- WHAT THE EXERCISE ASKS
Comb through the entries for "Malignant" and pull out each line that holds it.

DATASET RECORDS START

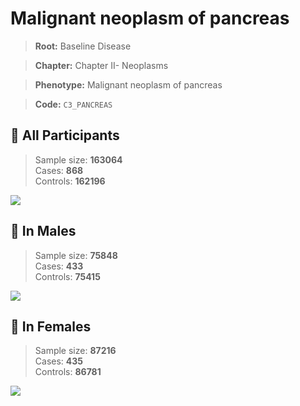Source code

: # Malignant neoplasm of pancreas

> **Root:** Baseline Disease  

> **Chapter:** Chapter II- Neoplasms  

> **Phenotype:** Malignant neoplasm of pancreas  

> **Code:** `C3_PANCREAS`

## 🧪 All Participants  
> Sample size: **163064**  
> Cases: **868**  
> Controls: **162196**
<img src="/Disease/Figures/ALL/Incidence/C3_PANCREAS.png"/>
<CsvTable src="/Disease_Data/ALL/Incidence/COX_C3_PANCREAS.csv" label="🔍 View full results" />

## 👨 In Males  
> Sample size: **75848**  
> Cases: **433**  
> Controls: **75415**
<img src="/Disease/Figures/Male/Incidence/C3_PANCREAS.png"/>
<CsvTable src="/Disease_Data/Male/Incidence/COX_C3_PANCREAS.csv" label="🔍 View full results" />

## 👩 In Females  
> Sample size: **87216**  
> Cases: **435**  
> Controls: **86781**
<img src="/Disease/Figures/Female/Incidence/C3_PANCREAS.png"/>
<CsvTable src="/Disease_Data/Female/Incidence/COX_C3_PANCREAS.csv" label="🔍 View full results" />
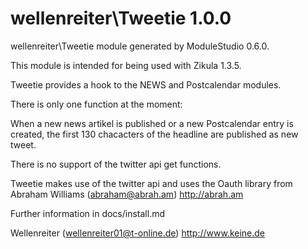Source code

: wellenreiter\Tweetie 1.0.0
===========================

wellenreiter\Tweetie module generated by ModuleStudio 0.6.0.

This module is intended for being used with Zikula 1.3.5.

Tweetie provides a hook to the NEWS and Postcalendar modules.

There is only one function at the moment:

When a new news artikel is published or a new Postcalendar entry is created, the first 130 chacacters of the headline are published as new tweet.

There is no support of the twitter api get functions.

Tweetie makes use of the twitter api and uses the Oauth library from  Abraham Williams (abraham@abrah.am) http://abrah.am

Further information in docs/install.md


Wellenreiter (wellenreiter01@t-online.de)
http://www.keine.de
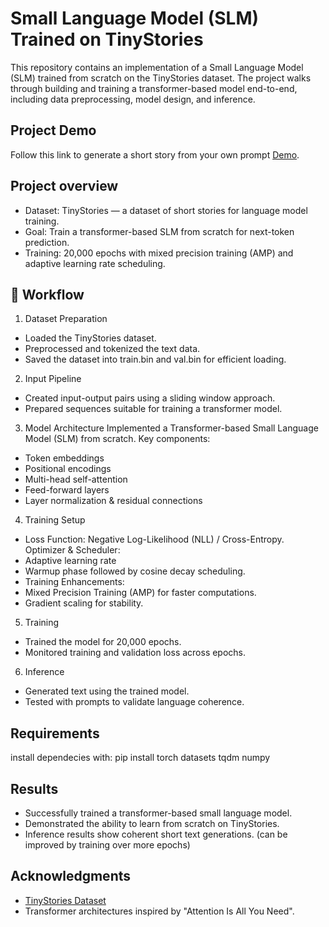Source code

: # Small Language Model (SLM) Trained on TinyStories
This repository contains an implementation of a Small Language Model (SLM) trained from scratch on the TinyStories dataset.
The project walks through building and training a transformer-based model end-to-end, including data preprocessing, model design, and inference.

## Project Demo
Follow this link to generate a short story from your own prompt [Demo](https://huggingface.co/spaces/GPavanKumar/ShortStories_SLM).

## Project overview
- Dataset: TinyStories — a dataset of short stories for language model training.
- Goal: Train a transformer-based SLM from scratch for next-token prediction.
- Training: 20,000 epochs with mixed precision training (AMP) and adaptive learning rate scheduling.

## 📂 Workflow
1. Dataset Preparation
- Loaded the TinyStories dataset.
- Preprocessed and tokenized the text data.
- Saved the dataset into train.bin and val.bin for efficient loading.

2. Input Pipeline
- Created input-output pairs using a sliding window approach.
- Prepared sequences suitable for training a transformer model.

3. Model Architecture
Implemented a Transformer-based Small Language Model (SLM) from scratch.
Key components:
- Token embeddings
- Positional encodings
- Multi-head self-attention
- Feed-forward layers
- Layer normalization & residual connections

4. Training Setup
- Loss Function: Negative Log-Likelihood (NLL) / Cross-Entropy.
Optimizer & Scheduler:
- Adaptive learning rate
- Warmup phase followed by cosine decay scheduling.
- Training Enhancements:
- Mixed Precision Training (AMP) for faster computations.
- Gradient scaling for stability.

5. Training
- Trained the model for 20,000 epochs.
- Monitored training and validation loss across epochs.

6. Inference
- Generated text using the trained model.
- Tested with prompts to validate language coherence.

## Requirements
install dependecies with: pip install torch datasets tqdm numpy

## Results
- Successfully trained a transformer-based small language model.
- Demonstrated the ability to learn from scratch on TinyStories.
- Inference results show coherent short text generations. (can be improved by training over more epochs)

## Acknowledgments
- [TinyStories Dataset](https://huggingface.co/datasets/roneneldan/TinyStories?utm_source=chatgpt.com)
- Transformer architectures inspired by "Attention Is All You Need".
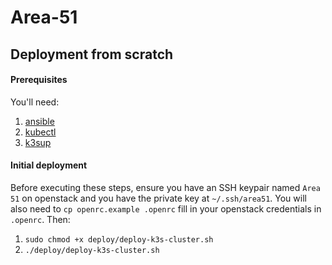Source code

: # Area-51

## Deployment from scratch
#### Prerequisites
You'll need:
 1. [ansible](https://docs.ansible.com/ansible/latest/installation_guide/intro_installation.html)
 2. [kubectl](https://kubernetes.io/docs/tasks/tools/)
 3. [k3sup](https://github.com/alexellis/k3sup#download-k3sup-tldr)

#### Initial deployment
Before executing these steps, ensure you have an SSH keypair named `Area 51` on openstack and you have the private key at `~/.ssh/area51`. You will also need to `cp openrc.example .openrc` fill in your openstack credentials in `.openrc`. Then:
 1. `sudo chmod +x deploy/deploy-k3s-cluster.sh`
 2. `./deploy/deploy-k3s-cluster.sh`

DATASET RECORDS END

- EXERCISE RESPONSE
: # Malignant neoplasm of pancreas
> **Phenotype:** Malignant neoplasm of pancreas  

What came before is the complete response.